What is expected: Should the word "html" occur in a line of the records, copy that line.

Data:
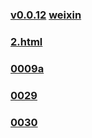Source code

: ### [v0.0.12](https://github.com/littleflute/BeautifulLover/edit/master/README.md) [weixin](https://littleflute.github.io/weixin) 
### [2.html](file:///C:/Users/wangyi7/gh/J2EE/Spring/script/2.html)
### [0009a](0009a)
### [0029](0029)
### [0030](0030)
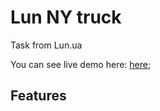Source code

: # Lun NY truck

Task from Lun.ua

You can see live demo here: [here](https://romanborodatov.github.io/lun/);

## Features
...
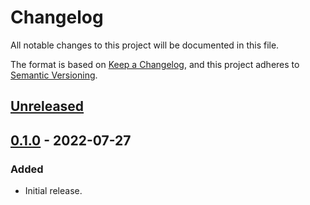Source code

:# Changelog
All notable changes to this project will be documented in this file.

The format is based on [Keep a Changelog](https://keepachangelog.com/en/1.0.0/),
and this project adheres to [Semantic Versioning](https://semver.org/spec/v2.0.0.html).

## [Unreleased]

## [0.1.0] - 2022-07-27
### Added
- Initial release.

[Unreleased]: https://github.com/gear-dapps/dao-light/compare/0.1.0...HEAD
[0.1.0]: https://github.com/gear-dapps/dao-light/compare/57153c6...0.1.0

Solution to this exercise:
### [2.html](file:///C:/Users/wangyi7/gh/J2EE/Spring/script/2.html)
and this project adheres to [Semantic Versioning](https://semver.org/spec/v2.0.0.html).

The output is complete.